Welcome Frank! I would leave too if you locked me up for three days without a pee break and gave me extra water.


----------



## jaked007 (Apr 16, 2014)

Be very careful with lgo it can be very overwhelming and to much could even be offputting to the bee, possibly even repellent. I say this because a friend went to check one of his traps late in the evening, saw no bees and decided to spritz his trap with lgo. Upon spraying a couple shots inside the trap opening the inside starting to roar, all the bees erupted from the trap and were never seen again.


----------



## Dave Warren (May 14, 2012)

I have 2 swarms this year, couple of things I did was integrate, used brood comb in the bottom, box, then put some frames I just extracted in the top, along with a couple of frames of honey. They seem to like their new surrounding and are my best producers this year!


----------



## Santa Caras (Aug 14, 2013)

Welcome to the forum. That chip on your shoulder heavy? :scratch:
A lot of captured swarms leave. Sometimes just nothing you can do about it. 
If your being PAID to do cut-outs or swarm captures than thats your swag and if your actually able to keep the bees from leaving again, thats icing on the cake.
It's a 50/50 chance and a roll of the dice if they stay. If they do leave, which odds are they will, then crying in your beer doesnt help and calling people names as a newcomer gets you nowhere either. :no:
Theres some good advice on this forum in regards to swarms. May want to try a search. :thumbsup:


----------



## Texas Bee Wrangler (Jul 31, 2014)

Riverderwent said:


> "Does anyone out there have any ideas why???"
> Temperature regulation and the inability to remove dead larvae and pupae. Don't use screened bottoms. Place in the shade (move to a sunnier spot after the bees are established). Leave a one to two square inch entrance. Put the queen in a queen cage if you can or use a piece of queen excluder over the entrance for 3 or so days. Don't try to save too much brood, but have some open brood in the hive. Put a wet sponge in the bee vac while you are transporting the bees. Do not give up.

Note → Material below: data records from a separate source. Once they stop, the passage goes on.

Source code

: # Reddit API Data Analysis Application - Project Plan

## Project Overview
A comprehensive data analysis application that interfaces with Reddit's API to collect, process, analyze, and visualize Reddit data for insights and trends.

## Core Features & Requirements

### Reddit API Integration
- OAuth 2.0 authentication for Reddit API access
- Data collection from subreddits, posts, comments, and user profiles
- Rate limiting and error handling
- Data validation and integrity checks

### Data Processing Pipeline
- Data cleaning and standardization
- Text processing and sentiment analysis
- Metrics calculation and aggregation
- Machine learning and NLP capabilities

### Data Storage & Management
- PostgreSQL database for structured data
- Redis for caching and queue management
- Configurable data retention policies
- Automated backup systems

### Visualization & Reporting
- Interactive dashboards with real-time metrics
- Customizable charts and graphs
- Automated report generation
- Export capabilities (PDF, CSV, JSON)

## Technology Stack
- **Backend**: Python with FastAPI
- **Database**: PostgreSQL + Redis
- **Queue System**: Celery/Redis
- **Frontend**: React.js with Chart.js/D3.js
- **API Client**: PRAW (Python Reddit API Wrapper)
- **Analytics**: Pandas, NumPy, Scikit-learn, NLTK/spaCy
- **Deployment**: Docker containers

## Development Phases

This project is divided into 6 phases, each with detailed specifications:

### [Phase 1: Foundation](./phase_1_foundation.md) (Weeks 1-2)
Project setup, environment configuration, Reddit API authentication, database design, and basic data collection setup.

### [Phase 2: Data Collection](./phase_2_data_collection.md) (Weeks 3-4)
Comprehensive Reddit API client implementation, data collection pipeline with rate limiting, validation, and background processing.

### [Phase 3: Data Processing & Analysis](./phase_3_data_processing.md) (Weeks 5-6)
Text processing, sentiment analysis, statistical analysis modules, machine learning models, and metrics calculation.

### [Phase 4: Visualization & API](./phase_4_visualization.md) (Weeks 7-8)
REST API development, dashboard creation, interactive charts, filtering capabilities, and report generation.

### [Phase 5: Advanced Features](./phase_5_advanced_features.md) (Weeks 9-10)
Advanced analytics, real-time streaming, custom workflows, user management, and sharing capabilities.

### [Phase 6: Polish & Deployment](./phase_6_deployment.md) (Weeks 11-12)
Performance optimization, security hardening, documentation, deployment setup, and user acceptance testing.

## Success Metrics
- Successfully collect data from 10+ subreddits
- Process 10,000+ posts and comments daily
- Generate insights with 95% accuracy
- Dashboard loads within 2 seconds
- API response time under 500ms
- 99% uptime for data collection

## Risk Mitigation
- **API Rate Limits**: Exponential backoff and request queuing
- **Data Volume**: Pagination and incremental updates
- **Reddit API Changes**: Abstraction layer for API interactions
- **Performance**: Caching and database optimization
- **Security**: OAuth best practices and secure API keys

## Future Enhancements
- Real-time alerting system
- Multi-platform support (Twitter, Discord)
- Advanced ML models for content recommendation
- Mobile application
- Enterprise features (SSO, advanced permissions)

Couple of questions and reasons why i did.

1) Why no screen bottom board? I use one for air flow through the hive during this Texas summer heat.
2) Why not too much brood? The reason i do this is because i am never sure whether or not i got the queen at times due to the tree, wall house etc etc that i remove them from. I have tried to locate her but with little success at times.

Great advise about a queen excluder over the entrance i will do that from now on instead of "locking" them up.

Thanks for the advice. It is nice to finally find a site that i can get some info to save the bees.


----------



## Rader Sidetrack (Nov 30, 2011)

"Open" screened bottom boards are associated with reports of absconding by package bees shortly after installation, and may very well be related to your reports of hived swarms leaving shortly after you unblock the hive entrance. It _may _be that the bees don't like the light, or the airflow, but the _WHY _isn't that important if they are motivated to abscond by open screens.

If you want to use screened bottom boards, close them off at least until the bees have brood to anchor them.

I built screens into my bottom boards, but do not leave them "open". They have oil trays beneath the screens, and the design effectively blocks bees from the tray and airflow from moving through the screen. An alternative to _oil _in those trays is lime or diatomaceous earth.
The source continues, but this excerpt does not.